Real GDP growth for 2019 was 1.5%, half that in 2018, explained by cyclone Kenneth in April 2019, which caused destruction (power plants, roads, and production capacity) equivalent to 12.5% of GDP. Growth has been driven primarily by electricity and transport on the supply side, and by public investment on the demand side. For 2019, inflation is estimated at 2%, the fiscal deficit at 2.6% of GDP (financed by statutory advances from the central bank to the treasury, loans, and external aid), the current account deficit at 8.9% of GDP, and external debt at 32.4%, up slightly from 2017 (29.3%). The IMF’s latest debt sustainability analysis rated the risk of debt distress as moderate.


 Poverty (at the national poverty line) affects 44.1% of the population, and the income distribution is unequal, with a Gini coefficient of 0.39. Unemployment is estimated at 3.7% in 2018, and youth unemployment at 8.5%.




The post-cyclone cleanup and the support from development partners (for macroeconomic stabilization and sectors affected by the cyclone) are expected to lift GDP growth to 3% in 2020 and 3.2% in 2021. The financing already obtained will be used to relaunch socioeconomic, production, and private sector support infrastructure.

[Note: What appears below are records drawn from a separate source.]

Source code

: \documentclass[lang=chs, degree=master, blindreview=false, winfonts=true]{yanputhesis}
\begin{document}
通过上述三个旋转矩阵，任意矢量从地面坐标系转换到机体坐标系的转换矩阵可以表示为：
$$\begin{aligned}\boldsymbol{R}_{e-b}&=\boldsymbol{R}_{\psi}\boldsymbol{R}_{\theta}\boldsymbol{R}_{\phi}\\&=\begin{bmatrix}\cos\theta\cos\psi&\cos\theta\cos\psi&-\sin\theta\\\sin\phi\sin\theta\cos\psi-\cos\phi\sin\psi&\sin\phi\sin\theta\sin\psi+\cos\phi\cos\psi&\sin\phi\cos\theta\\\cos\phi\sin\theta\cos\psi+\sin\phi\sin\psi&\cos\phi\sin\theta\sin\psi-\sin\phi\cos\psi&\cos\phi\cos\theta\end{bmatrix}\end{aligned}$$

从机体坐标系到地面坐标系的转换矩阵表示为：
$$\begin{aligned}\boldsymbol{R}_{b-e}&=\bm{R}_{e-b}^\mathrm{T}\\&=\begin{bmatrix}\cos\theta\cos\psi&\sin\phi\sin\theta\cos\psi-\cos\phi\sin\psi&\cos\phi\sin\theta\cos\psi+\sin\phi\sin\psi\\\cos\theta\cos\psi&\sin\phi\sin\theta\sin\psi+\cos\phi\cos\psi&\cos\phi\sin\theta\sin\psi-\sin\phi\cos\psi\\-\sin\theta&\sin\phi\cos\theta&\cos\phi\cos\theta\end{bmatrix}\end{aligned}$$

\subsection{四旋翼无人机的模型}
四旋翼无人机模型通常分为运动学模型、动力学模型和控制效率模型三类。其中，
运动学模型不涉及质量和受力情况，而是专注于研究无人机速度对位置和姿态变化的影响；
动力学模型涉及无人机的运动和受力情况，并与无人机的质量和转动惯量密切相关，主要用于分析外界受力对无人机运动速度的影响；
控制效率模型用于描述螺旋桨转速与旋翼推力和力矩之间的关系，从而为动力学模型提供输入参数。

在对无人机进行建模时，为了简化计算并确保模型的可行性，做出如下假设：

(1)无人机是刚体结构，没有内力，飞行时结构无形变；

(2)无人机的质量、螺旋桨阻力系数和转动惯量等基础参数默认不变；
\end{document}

Inflation is projected at 1.9% for 2020 and 2.1% for 2021, the fiscal deficit at 2.8% of GDP then 3.1%, and the current account deficit at 8.8% of GDP then 8.7%. Between 2016 and 2018, the real electricity access rate rose from 75.4% to 77.8% and available capacity increased by 32% (from 19MW to 25MW).

The government aims to stabilize the energy sector by implementing decrees to separate water and electricity, create a new electricity company, and review the electricity tariff structure. Structural challenges include vulnerability to climate change, with increasingly frequent and violent cyclones. Labor and capital productivity is low.


The diversification of national production and exports (ylang ylang, vanilla, and clove) is weak, market size is small with fewer than 1 million inhabitants, and given the country’s isolation, costs are high for international transport.


 Structural transformation is very slow, with industry’s share of the economy stable at 9.6% of GDP. Barriers to the private sector are high, and there was no policy for its development until 2017.